Parsing with ruby - ruby

I am new to ruby and I have a school project were I am parsing a xml file and need to get data after certain tags. I can only use core ruby. No gems
pFile = File.open("myfile.mzML", "r")
regmsLvl = "ms level\" value=\""
pFile.each_line { |line|
scn = line.scan(/#{regmsLvl}(\d)/)
#what I want to do but doesn't work
if scn == 1
puts("Got it!")
end
#what I have to do to compare if == 1
if scn != nil
scn.each do |val|
if val[0].to_i == 1
puts("Got it!")
end
end
end
}
# a sample line that I am parsing is:
<cvParam cvRef="MS" accession="MS:1000511" name="ms level" value="1" />
This seems silly.
line.scans out put makes scn a 2d array. How can I just have it be a string that gets overridden each pass. Or how should I change this whole thing. Any suggestions are appreciated.

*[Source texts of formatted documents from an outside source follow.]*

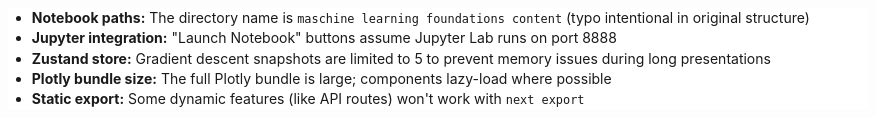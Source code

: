 - **Notebook paths:** The directory name is `maschine learning foundations content` (typo intentional in original structure)
- **Jupyter integration:** "Launch Notebook" buttons assume Jupyter Lab runs on port 8888
- **Zustand store:** Gradient descent snapshots are limited to 5 to prevent memory issues during long presentations
- **Plotly bundle size:** The full Plotly bundle is large; components lazy-load where possible
- **Static export:** Some dynamic features (like API routes) won't work with `next export`

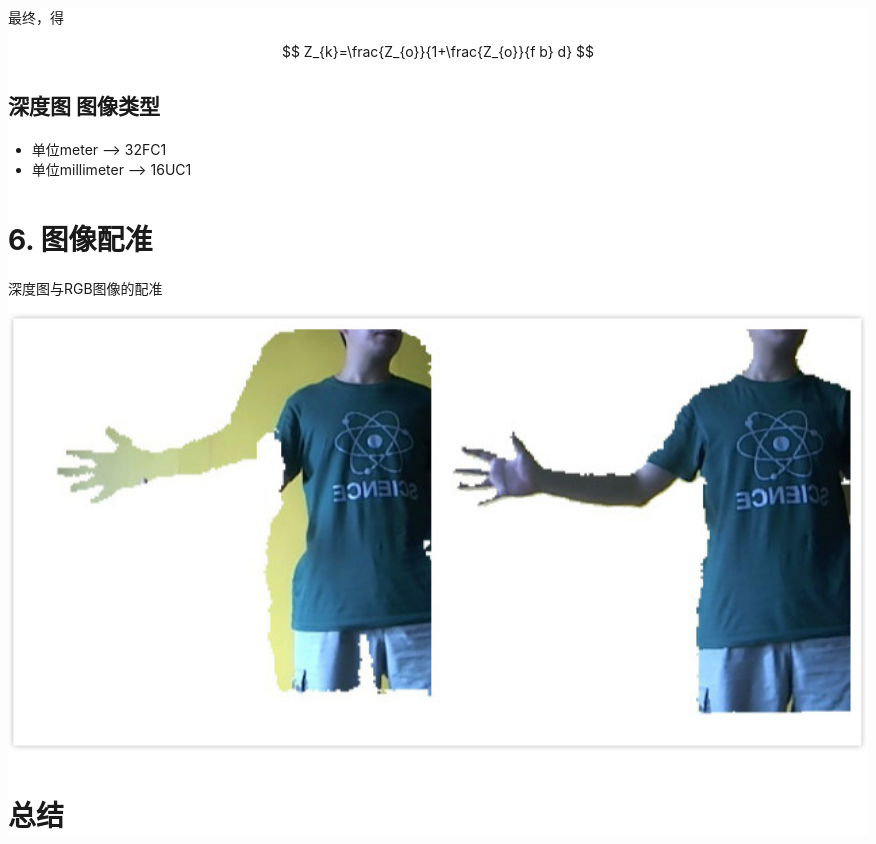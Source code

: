 最终，得

$$
Z_{k}=\frac{Z_{o}}{1+\frac{Z_{o}}{f b} d}
$$

## 深度图 图像类型

* 单位meter --> 32FC1
* 单位millimeter --> 16UC1

# 6. 图像配准

深度图与RGB图像的配准

<p align="center">
  <img src="/img/post/structurelight_3dmeasurement/register_depth_rgb.png" style="width:100%">
</p>

# 总结

<p align="center">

puts(scn) prints out the 1 but if I do scn == 1 or scn.to_i == 1 it never gets into the if. I have tried scn.pop and scn.pop.pop
I have added a section to show what I am trying to do now.
I need to check the ms level: if 1 then get scan start time and then the binary. This is the code that I am now working with.
xmlfile = File.new("afile.mzML")
xmldoc = Document.new(xmlfile)
root = xmldoc.root
puts "Root element : " + root.attributes["xmlns"]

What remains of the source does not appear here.